YOUR ASSIGNMENT: Please find every line of the listing below where "weights" occurs and copy it.

DATA EXTRACTS:
-- Opening Marker --

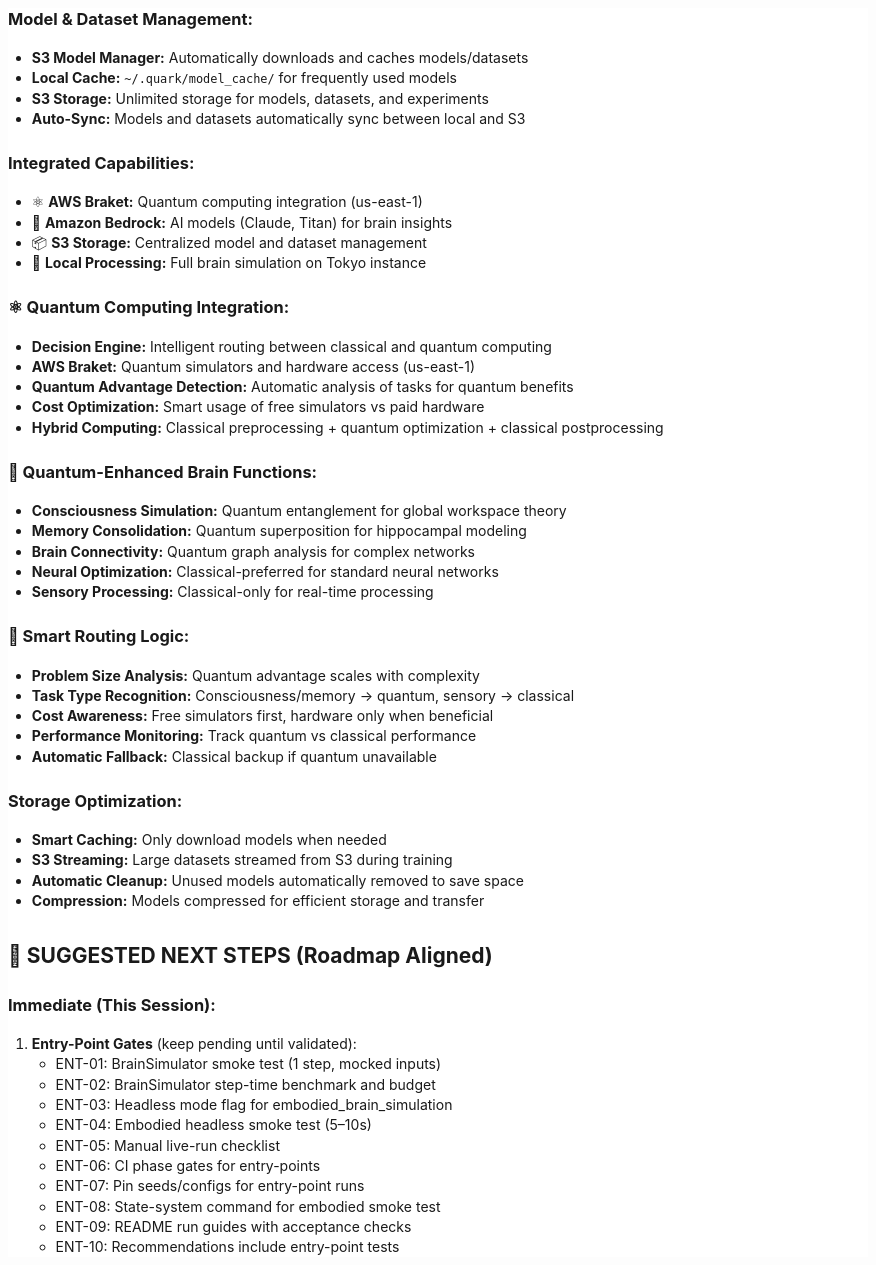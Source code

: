 ### **Model & Dataset Management:**
- **S3 Model Manager:** Automatically downloads and caches models/datasets
- **Local Cache:** `~/.quark/model_cache/` for frequently used models
- **S3 Storage:** Unlimited storage for models, datasets, and experiments
- **Auto-Sync:** Models and datasets automatically sync between local and S3

### **Integrated Capabilities:**
- ⚛️ **AWS Braket:** Quantum computing integration (us-east-1)
- 🤖 **Amazon Bedrock:** AI models (Claude, Titan) for brain insights
- 📦 **S3 Storage:** Centralized model and dataset management
- 🧠 **Local Processing:** Full brain simulation on Tokyo instance


### **⚛️ Quantum Computing Integration:**
- **Decision Engine:** Intelligent routing between classical and quantum computing
- **AWS Braket:** Quantum simulators and hardware access (us-east-1)
- **Quantum Advantage Detection:** Automatic analysis of tasks for quantum benefits
- **Cost Optimization:** Smart usage of free simulators vs paid hardware
- **Hybrid Computing:** Classical preprocessing + quantum optimization + classical postprocessing

### **🧠 Quantum-Enhanced Brain Functions:**
- **Consciousness Simulation:** Quantum entanglement for global workspace theory
- **Memory Consolidation:** Quantum superposition for hippocampal modeling
- **Brain Connectivity:** Quantum graph analysis for complex networks
- **Neural Optimization:** Classical-preferred for standard neural networks
- **Sensory Processing:** Classical-only for real-time processing

### **🎯 Smart Routing Logic:**
- **Problem Size Analysis:** Quantum advantage scales with complexity
- **Task Type Recognition:** Consciousness/memory → quantum, sensory → classical
- **Cost Awareness:** Free simulators first, hardware only when beneficial
- **Performance Monitoring:** Track quantum vs classical performance
- **Automatic Fallback:** Classical backup if quantum unavailable

### **Storage Optimization:**
- **Smart Caching:** Only download models when needed
- **S3 Streaming:** Large datasets streamed from S3 during training
- **Automatic Cleanup:** Unused models automatically removed to save space
- **Compression:** Models compressed for efficient storage and transfer

## 🎯 **SUGGESTED NEXT STEPS (Roadmap Aligned)**

### **Immediate (This Session)**:
1. **Entry-Point Gates** (keep pending until validated):
   - ENT-01: BrainSimulator smoke test (1 step, mocked inputs)
   - ENT-02: BrainSimulator step-time benchmark and budget
   - ENT-03: Headless mode flag for embodied_brain_simulation
   - ENT-04: Embodied headless smoke test (5–10s)
   - ENT-05: Manual live-run checklist
   - ENT-06: CI phase gates for entry-points
   - ENT-07: Pin seeds/configs for entry-point runs
   - ENT-08: State-system command for embodied smoke test
   - ENT-09: README run guides with acceptance checks
   - ENT-10: Recommendations include entry-point tests
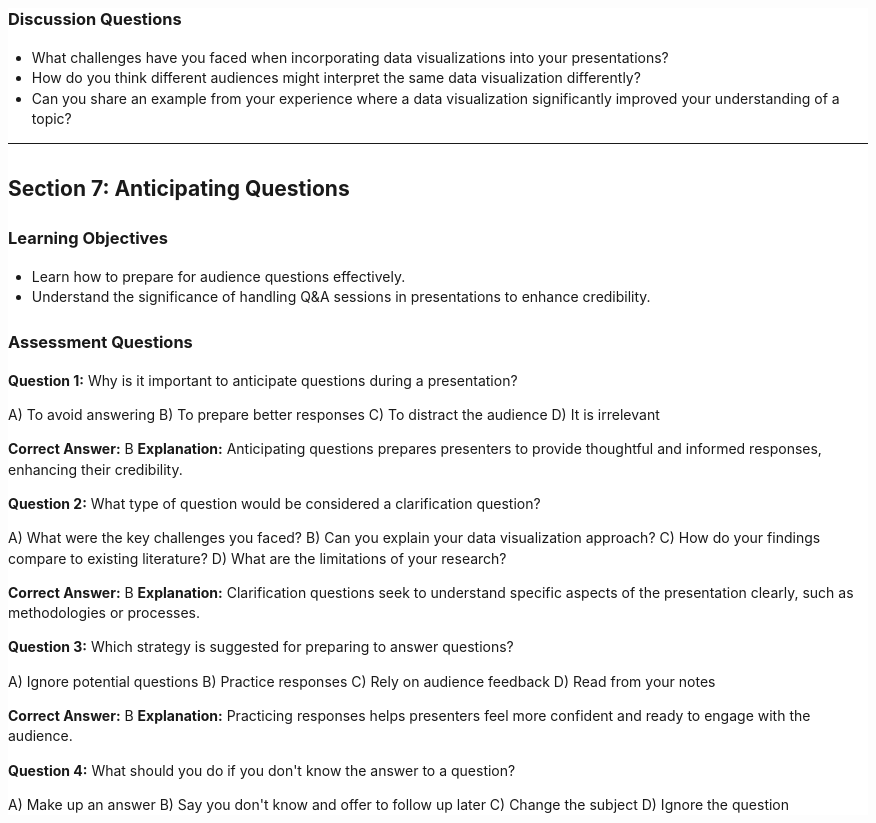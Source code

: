 ### Discussion Questions
- What challenges have you faced when incorporating data visualizations into your presentations?
- How do you think different audiences might interpret the same data visualization differently?
- Can you share an example from your experience where a data visualization significantly improved your understanding of a topic?

---

## Section 7: Anticipating Questions

### Learning Objectives
- Learn how to prepare for audience questions effectively.
- Understand the significance of handling Q&A sessions in presentations to enhance credibility.

### Assessment Questions

**Question 1:** Why is it important to anticipate questions during a presentation?

  A) To avoid answering
  B) To prepare better responses
  C) To distract the audience
  D) It is irrelevant

**Correct Answer:** B
**Explanation:** Anticipating questions prepares presenters to provide thoughtful and informed responses, enhancing their credibility.

**Question 2:** What type of question would be considered a clarification question?

  A) What were the key challenges you faced?
  B) Can you explain your data visualization approach?
  C) How do your findings compare to existing literature?
  D) What are the limitations of your research?

**Correct Answer:** B
**Explanation:** Clarification questions seek to understand specific aspects of the presentation clearly, such as methodologies or processes.

**Question 3:** Which strategy is suggested for preparing to answer questions?

  A) Ignore potential questions
  B) Practice responses
  C) Rely on audience feedback
  D) Read from your notes

**Correct Answer:** B
**Explanation:** Practicing responses helps presenters feel more confident and ready to engage with the audience.

**Question 4:** What should you do if you don't know the answer to a question?

  A) Make up an answer
  B) Say you don't know and offer to follow up later
  C) Change the subject
  D) Ignore the question
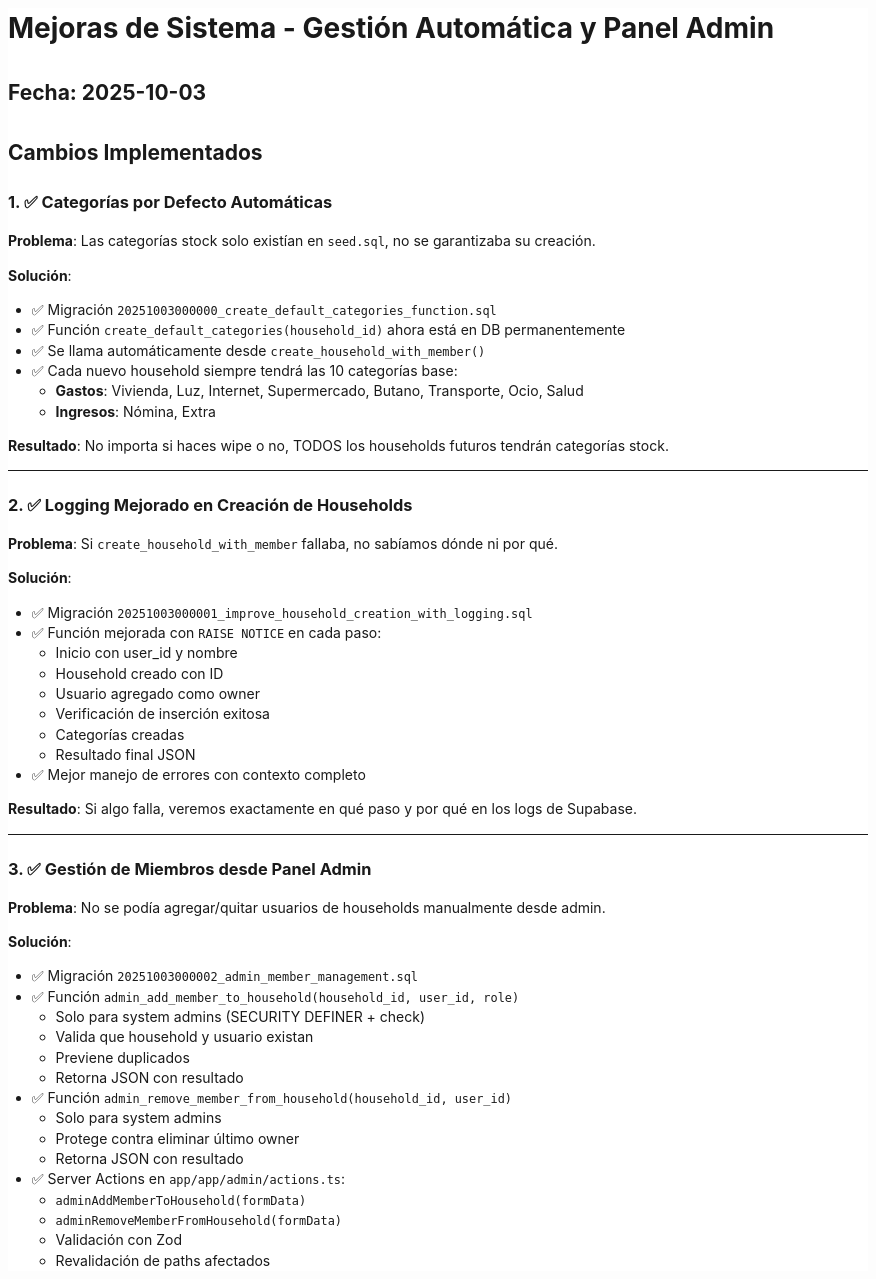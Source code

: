 # Mejoras de Sistema - Gestión Automática y Panel Admin

## Fecha: 2025-10-03

## Cambios Implementados

### 1. ✅ Categorías por Defecto Automáticas

**Problema**: Las categorías stock solo existían en `seed.sql`, no se garantizaba su creación.

**Solución**:
- ✅ Migración `20251003000000_create_default_categories_function.sql`
- ✅ Función `create_default_categories(household_id)` ahora está en DB permanentemente
- ✅ Se llama automáticamente desde `create_household_with_member()`
- ✅ Cada nuevo household siempre tendrá las 10 categorías base:
  - **Gastos**: Vivienda, Luz, Internet, Supermercado, Butano, Transporte, Ocio, Salud
  - **Ingresos**: Nómina, Extra

**Resultado**: No importa si haces wipe o no, TODOS los households futuros tendrán categorías stock.

---

### 2. ✅ Logging Mejorado en Creación de Households

**Problema**: Si `create_household_with_member` fallaba, no sabíamos dónde ni por qué.

**Solución**:
- ✅ Migración `20251003000001_improve_household_creation_with_logging.sql`
- ✅ Función mejorada con `RAISE NOTICE` en cada paso:
  - Inicio con user_id y nombre
  - Household creado con ID
  - Usuario agregado como owner
  - Verificación de inserción exitosa
  - Categorías creadas
  - Resultado final JSON
- ✅ Mejor manejo de errores con contexto completo

**Resultado**: Si algo falla, veremos exactamente en qué paso y por qué en los logs de Supabase.

---

### 3. ✅ Gestión de Miembros desde Panel Admin

**Problema**: No se podía agregar/quitar usuarios de households manualmente desde admin.

**Solución**:
- ✅ Migración `20251003000002_admin_member_management.sql`
- ✅ Función `admin_add_member_to_household(household_id, user_id, role)`
  - Solo para system admins (SECURITY DEFINER + check)
  - Valida que household y usuario existan
  - Previene duplicados
  - Retorna JSON con resultado
- ✅ Función `admin_remove_member_from_household(household_id, user_id)`
  - Solo para system admins
  - Protege contra eliminar último owner
  - Retorna JSON con resultado
- ✅ Server Actions en `app/app/admin/actions.ts`:
  - `adminAddMemberToHousehold(formData)`
  - `adminRemoveMemberFromHousehold(formData)`
  - Validación con Zod
  - Revalidación de paths afectados
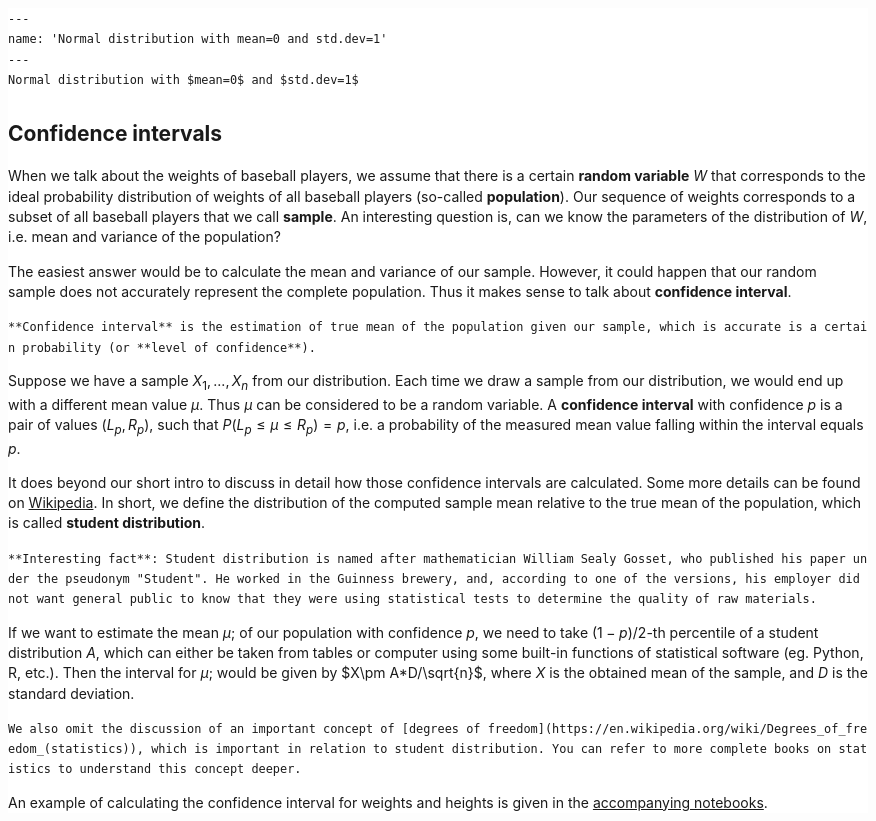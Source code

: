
 ```{figure} ../../../images/normal-histogram.png
---
name: 'Normal distribution with mean=0 and std.dev=1'
---
Normal distribution with $mean=0$ and $std.dev=1$
```

## Confidence intervals

When we talk about the weights of baseball players, we assume that there is a certain **random variable** $W$ that corresponds to the ideal probability distribution of weights of all baseball players (so-called **population**). Our sequence of weights corresponds to a subset of all baseball players that we call **sample**. An interesting question is, can we know the parameters of the distribution of $W$, i.e. mean and variance of the population?

The easiest answer would be to calculate the mean and variance of our sample. However, it could happen that our random sample does not accurately represent the complete population. Thus it makes sense to talk about **confidence interval**.

```{note}
**Confidence interval** is the estimation of true mean of the population given our sample, which is accurate is a certain probability (or **level of confidence**).
```

Suppose we have a sample $X_1, ..., X_n$ from our distribution. Each time we draw a sample from our distribution, we would end up with a different mean value $\mu$. Thus $\mu$ can be considered to be a random variable. A **confidence interval** with confidence $p$ is a pair of values $(L_p,R_p)$, such that $P(L_p\le\mu\le R_p) = p$, i.e. a probability of the measured mean value falling within the interval equals $p$.

It does beyond our short intro to discuss in detail how those confidence intervals are calculated. Some more details can be found on [Wikipedia](https://en.wikipedia.org/wiki/Confidence_interval). In short, we define the distribution of the computed sample mean relative to the true mean of the population, which is called **student distribution**.

```{note}
**Interesting fact**: Student distribution is named after mathematician William Sealy Gosset, who published his paper under the pseudonym "Student". He worked in the Guinness brewery, and, according to one of the versions, his employer did not want general public to know that they were using statistical tests to determine the quality of raw materials.
```

If we want to estimate the mean $\mu$; of our population with confidence $p$, we need to take $(1-p)/2$-th percentile of a student distribution $A$, which can either be taken from tables or computer using some built-in functions of statistical software (eg. Python, R, etc.). Then the interval for $\mu$; would be given by $X\pm A*D/\sqrt{n}$, where $X$ is the obtained mean of the sample, and $D$ is the standard deviation.

```{note}
We also omit the discussion of an important concept of [degrees of freedom](https://en.wikipedia.org/wiki/Degrees_of_freedom_(statistics)), which is important in relation to student distribution. You can refer to more complete books on statistics to understand this concept deeper.
```

An example of calculating the confidence interval for weights and heights is given in the [accompanying notebooks](../../assignments/data-science/introduction-to-statistics-and-probability.ipynb).
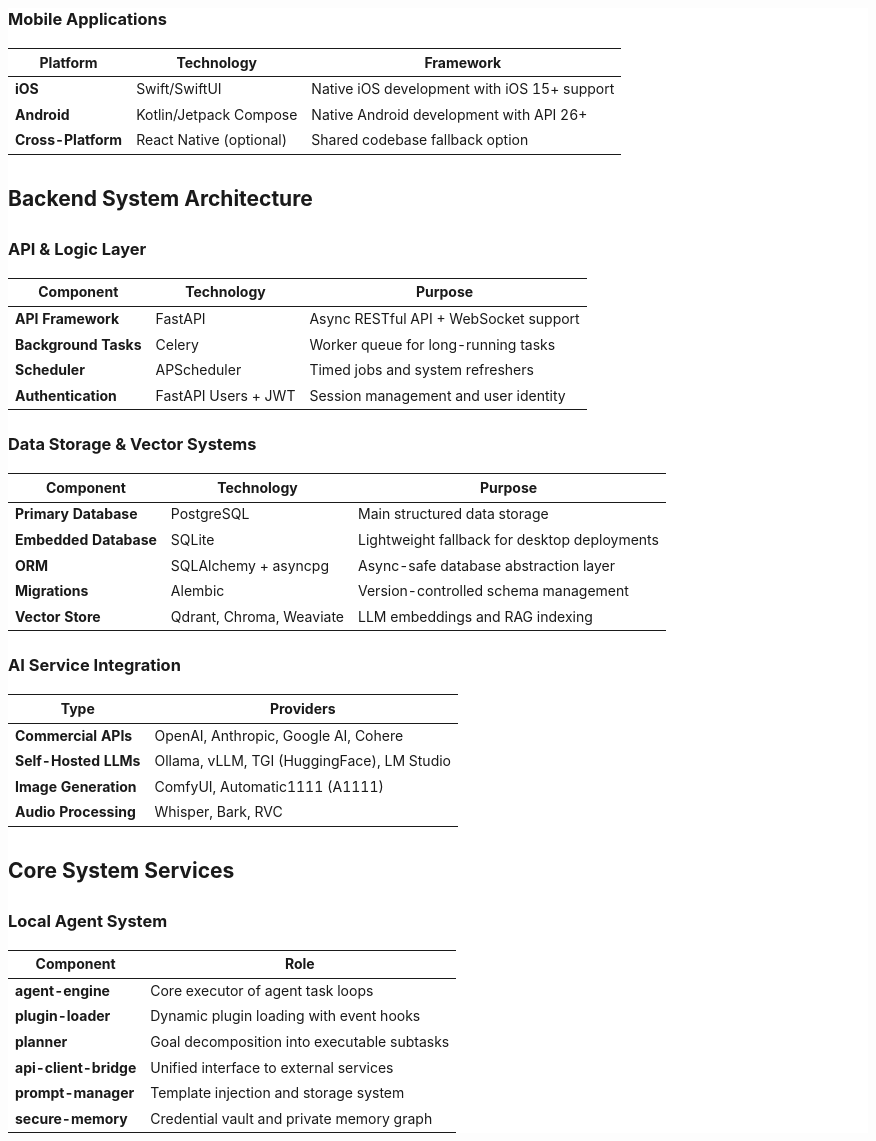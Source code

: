### Mobile Applications
| Platform | Technology | Framework |
|----------|------------|-----------|
| **iOS** | Swift/SwiftUI | Native iOS development with iOS 15+ support |
| **Android** | Kotlin/Jetpack Compose | Native Android development with API 26+ |
| **Cross-Platform** | React Native (optional) | Shared codebase fallback option |


## Backend System Architecture

### API & Logic Layer
| Component | Technology | Purpose |
|-----------|------------|---------|
| **API Framework** | FastAPI | Async RESTful API + WebSocket support |
| **Background Tasks** | Celery | Worker queue for long-running tasks |
| **Scheduler** | APScheduler | Timed jobs and system refreshers |
| **Authentication** | FastAPI Users + JWT | Session management and user identity |

### Data Storage & Vector Systems
| Component | Technology | Purpose |
|-----------|------------|---------|
| **Primary Database** | PostgreSQL | Main structured data storage |
| **Embedded Database** | SQLite | Lightweight fallback for desktop deployments |
| **ORM** | SQLAlchemy + asyncpg | Async-safe database abstraction layer |
| **Migrations** | Alembic | Version-controlled schema management |
| **Vector Store** | Qdrant, Chroma, Weaviate | LLM embeddings and RAG indexing |

### AI Service Integration
| Type | Providers |
|------|-----------|
| **Commercial APIs** | OpenAI, Anthropic, Google AI, Cohere |
| **Self-Hosted LLMs** | Ollama, vLLM, TGI (HuggingFace), LM Studio |
| **Image Generation** | ComfyUI, Automatic1111 (A1111) |
| **Audio Processing** | Whisper, Bark, RVC |

## Core System Services

### Local Agent System
| Component | Role |
|-----------|------|
| **agent-engine** | Core executor of agent task loops |
| **plugin-loader** | Dynamic plugin loading with event hooks |
| **planner** | Goal decomposition into executable subtasks |
| **api-client-bridge** | Unified interface to external services |
| **prompt-manager** | Template injection and storage system |
| **secure-memory** | Credential vault and private memory graph |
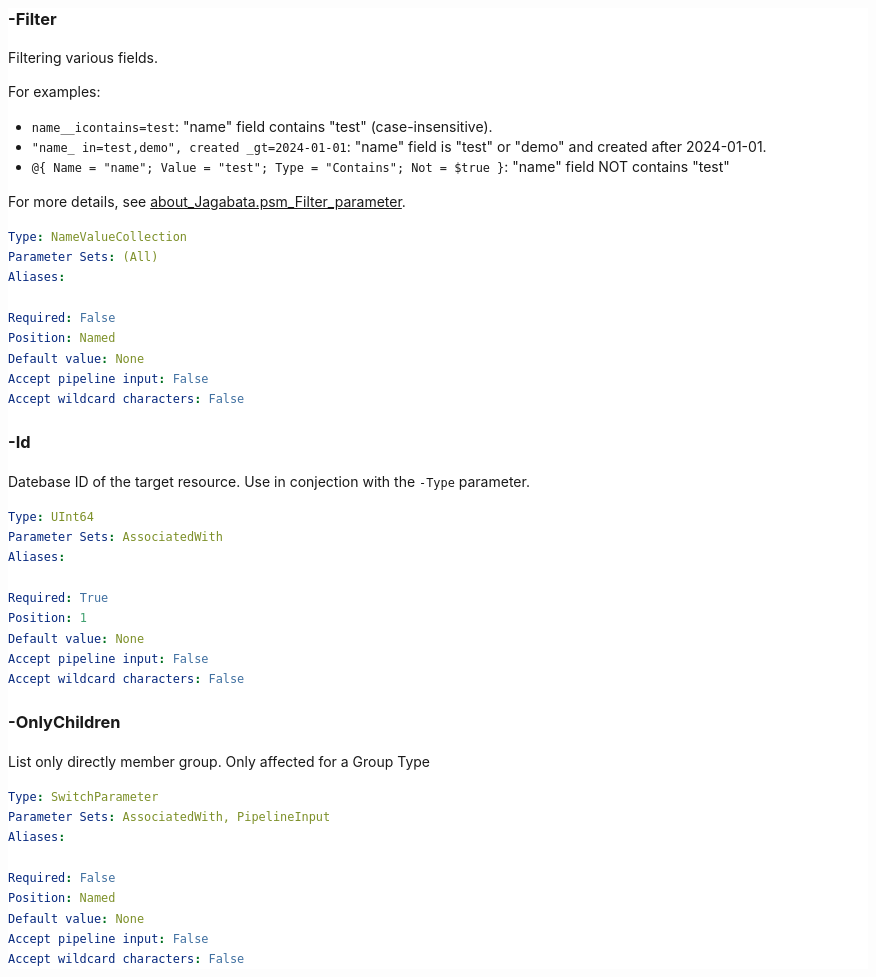 ### -Filter
Filtering various fields.

For examples:  
- `name__icontains=test`: "name" field contains "test" (case-insensitive).  
- `"name_ in=test,demo", created _gt=2024-01-01`: "name" field is "test" or "demo" and created after 2024-01-01.  
- `@{ Name = "name"; Value = "test"; Type = "Contains"; Not = $true }`: "name" field NOT contains "test"

For more details, see [about_Jagabata.psm_Filter_parameter](about_Jagabata.psm_Filter_parameter.md).

```yaml
Type: NameValueCollection
Parameter Sets: (All)
Aliases:

Required: False
Position: Named
Default value: None
Accept pipeline input: False
Accept wildcard characters: False
```

### -Id
Datebase ID of the target resource.
Use in conjection with the `-Type` parameter.

```yaml
Type: UInt64
Parameter Sets: AssociatedWith
Aliases:

Required: True
Position: 1
Default value: None
Accept pipeline input: False
Accept wildcard characters: False
```

### -OnlyChildren
List only directly member group.
Only affected for a Group Type

```yaml
Type: SwitchParameter
Parameter Sets: AssociatedWith, PipelineInput
Aliases:

Required: False
Position: Named
Default value: None
Accept pipeline input: False
Accept wildcard characters: False
```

-- Closing Marker --

RESULT OF THIS EXERCISE:
When we talk about the weights of baseball players, we assume that there is a certain **random variable** $W$ that corresponds to the ideal probability distribution of weights of all baseball players (so-called **population**). Our sequence of weights corresponds to a subset of all baseball players that we call **sample**. An interesting question is, can we know the parameters of the distribution of $W$, i.e. mean and variance of the population?
An example of calculating the confidence interval for weights and heights is given in the [accompanying notebooks](../../assignments/data-science/introduction-to-statistics-and-probability.ipynb).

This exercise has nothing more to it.